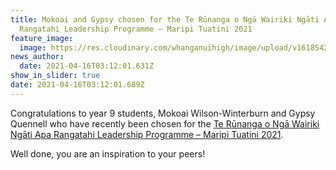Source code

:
 ```yaml
---
title: Mokoai and Gypsy chosen for the Te Rūnanga o Ngā Wairiki Ngāti Apa
  Rangatahi Leadership Programme – Maripi Tuatini 2021
feature_image:
  image: https://res.cloudinary.com/whanganuihigh/image/upload/v1618542739/News/Te_Runanga_o_Nga_W..._Mokoai_and_Gypsy.png
news_author:
  date: 2021-04-16T03:12:01.631Z
show_in_slider: true
date: 2021-04-16T03:12:01.689Z
---
```

Congratulations to year 9 students, Mokoai Wilson-Winterburn and Gypsy Quennell who have recently been chosen for the [Te Rūnanga o Ngā Wairiki Ngāti Apa Rangatahi Leadership Programme – Maripi Tuatini 2021](http://www.ngawairikingatiapa.com/maripi-tuatini-2021-registrations-open/).

Well done, you are an inspiration to your peers!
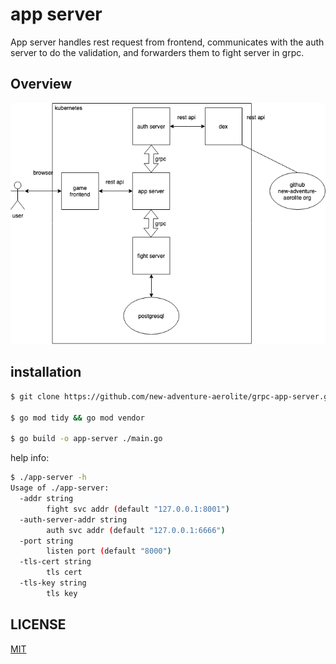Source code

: # app server

App server handles rest request from frontend, communicates with the auth server to do the validation, and forwarders them to fight server in grpc.

## Overview

![rpg-game](./images/rpg-game.png)

## installation

```sh
$ git clone https://github.com/new-adventure-aerolite/grpc-app-server.git

$ go mod tidy && go mod vendor

$ go build -o app-server ./main.go
```

help info:

```sh
$ ./app-server -h            
Usage of ./app-server:
  -addr string
        fight svc addr (default "127.0.0.1:8001")
  -auth-server-addr string
        auth svc addr (default "127.0.0.1:6666")
  -port string
        listen port (default "8000")
  -tls-cert string
        tls cert
  -tls-key string
        tls key
```

## LICENSE

[MIT](./LICENSE)
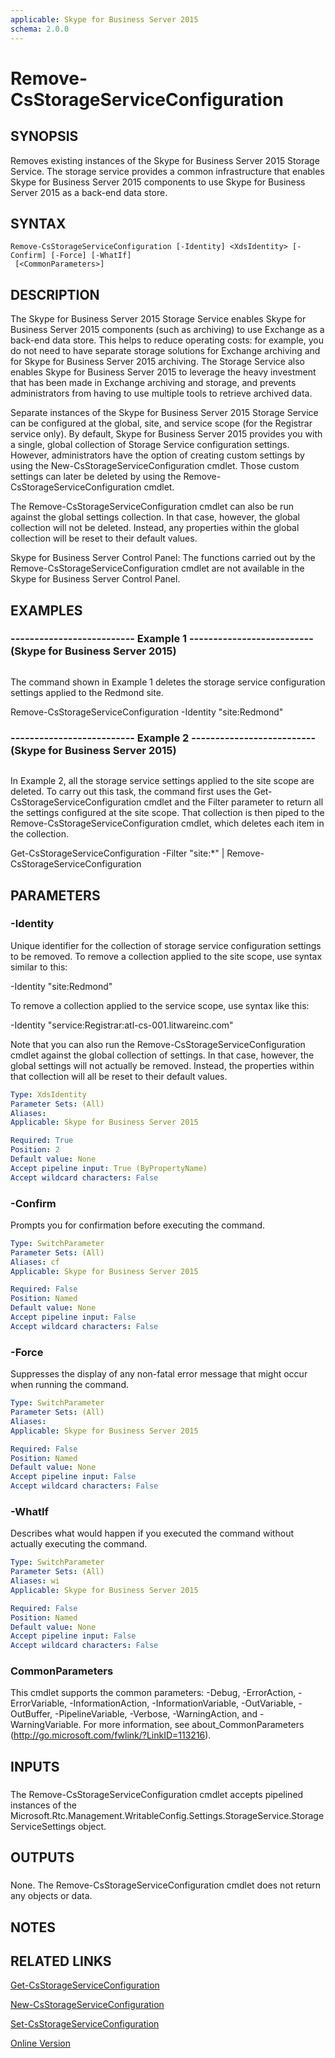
 ```yaml
---
applicable: Skype for Business Server 2015
schema: 2.0.0
---
```


# Remove-CsStorageServiceConfiguration

## SYNOPSIS
Removes existing instances of the Skype for Business Server 2015 Storage Service.
The storage service provides a common infrastructure that enables Skype for Business Server 2015 components to use Skype for Business Server 2015 as a back-end data store.

## SYNTAX

```
Remove-CsStorageServiceConfiguration [-Identity] <XdsIdentity> [-Confirm] [-Force] [-WhatIf]
 [<CommonParameters>]
```

## DESCRIPTION
The Skype for Business Server 2015 Storage Service enables Skype for Business Server 2015 components (such as archiving) to use Exchange as a back-end data store.
This helps to reduce operating costs: for example, you do not need to have separate storage solutions for Exchange archiving and for Skype for Business Server 2015 archiving.
The Storage Service also enables Skype for Business Server 2015 to leverage the heavy investment that has been made in Exchange archiving and storage, and prevents administrators from having to use multiple tools to retrieve archived data.

Separate instances of the Skype for Business Server 2015 Storage Service can be configured at the global, site, and service scope (for the Registrar service only).
By default, Skype for Business Server 2015 provides you with a single, global collection of Storage Service configuration settings.
However, administrators have the option of creating custom settings by using the New-CsStorageServiceConfiguration cmdlet.
Those custom settings can later be deleted by using the Remove-CsStorageServiceConfiguration cmdlet.

The Remove-CsStorageServiceConfiguration cmdlet can also be run against the global settings collection.
In that case, however, the global collection will not be deleted.
Instead, any properties within the global collection will be reset to their default values.

Skype for Business Server Control Panel: The functions carried out by the Remove-CsStorageServiceConfiguration cmdlet are not available in the Skype for Business Server Control Panel.

## EXAMPLES

### -------------------------- Example 1 -------------------------- (Skype for Business Server 2015)
```

```

The command shown in Example 1 deletes the storage service configuration settings applied to the Redmond site.

Remove-CsStorageServiceConfiguration -Identity "site:Redmond"

### -------------------------- Example 2 -------------------------- (Skype for Business Server 2015)
```

```

In Example 2, all the storage service settings applied to the site scope are deleted.
To carry out this task, the command first uses the Get-CsStorageServiceConfiguration cmdlet and the Filter parameter to return all the settings configured at the site scope.
That collection is then piped to the Remove-CsStorageServiceConfiguration cmdlet, which deletes each item in the collection.

Get-CsStorageServiceConfiguration -Filter "site:*" | Remove-CsStorageServiceConfiguration

## PARAMETERS

### -Identity
Unique identifier for the collection of storage service configuration settings to be removed.
To remove a collection applied to the site scope, use syntax similar to this:

-Identity "site:Redmond"

To remove a collection applied to the service scope, use syntax like this:

-Identity "service:Registrar:atl-cs-001.litwareinc.com"

Note that you can also run the Remove-CsStorageServiceConfiguration cmdlet against the global collection of settings.
In that case, however, the global settings will not actually be removed.
Instead, the properties within that collection will all be reset to their default values.

```yaml
Type: XdsIdentity
Parameter Sets: (All)
Aliases: 
Applicable: Skype for Business Server 2015

Required: True
Position: 2
Default value: None
Accept pipeline input: True (ByPropertyName)
Accept wildcard characters: False
```

### -Confirm
Prompts you for confirmation before executing the command.

```yaml
Type: SwitchParameter
Parameter Sets: (All)
Aliases: cf
Applicable: Skype for Business Server 2015

Required: False
Position: Named
Default value: None
Accept pipeline input: False
Accept wildcard characters: False
```

### -Force
Suppresses the display of any non-fatal error message that might occur when running the command.

```yaml
Type: SwitchParameter
Parameter Sets: (All)
Aliases: 
Applicable: Skype for Business Server 2015

Required: False
Position: Named
Default value: None
Accept pipeline input: False
Accept wildcard characters: False
```

### -WhatIf
Describes what would happen if you executed the command without actually executing the command.

```yaml
Type: SwitchParameter
Parameter Sets: (All)
Aliases: wi
Applicable: Skype for Business Server 2015

Required: False
Position: Named
Default value: None
Accept pipeline input: False
Accept wildcard characters: False
```

### CommonParameters
This cmdlet supports the common parameters: -Debug, -ErrorAction, -ErrorVariable, -InformationAction, -InformationVariable, -OutVariable, -OutBuffer, -PipelineVariable, -Verbose, -WarningAction, and -WarningVariable. For more information, see about_CommonParameters (http://go.microsoft.com/fwlink/?LinkID=113216).

## INPUTS

###  
The Remove-CsStorageServiceConfiguration cmdlet accepts pipelined instances of the Microsoft.Rtc.Management.WritableConfig.Settings.StorageService.StorageServiceSettings object.

## OUTPUTS

###  
None.
The Remove-CsStorageServiceConfiguration cmdlet does not return any objects or data.

## NOTES

## RELATED LINKS

[Get-CsStorageServiceConfiguration]()

[New-CsStorageServiceConfiguration]()

[Set-CsStorageServiceConfiguration]()

[Online Version](http://technet.microsoft.com/EN-US/library/f943f453-d4fc-4fbf-93e4-24f7d44e8ff5(OCS.16).aspx)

• _TASK DETAILS_
Of the lines in the data above, some may include the word "Filter"; state how many, with no added words.

• _EXERCISE RESPONSE_
2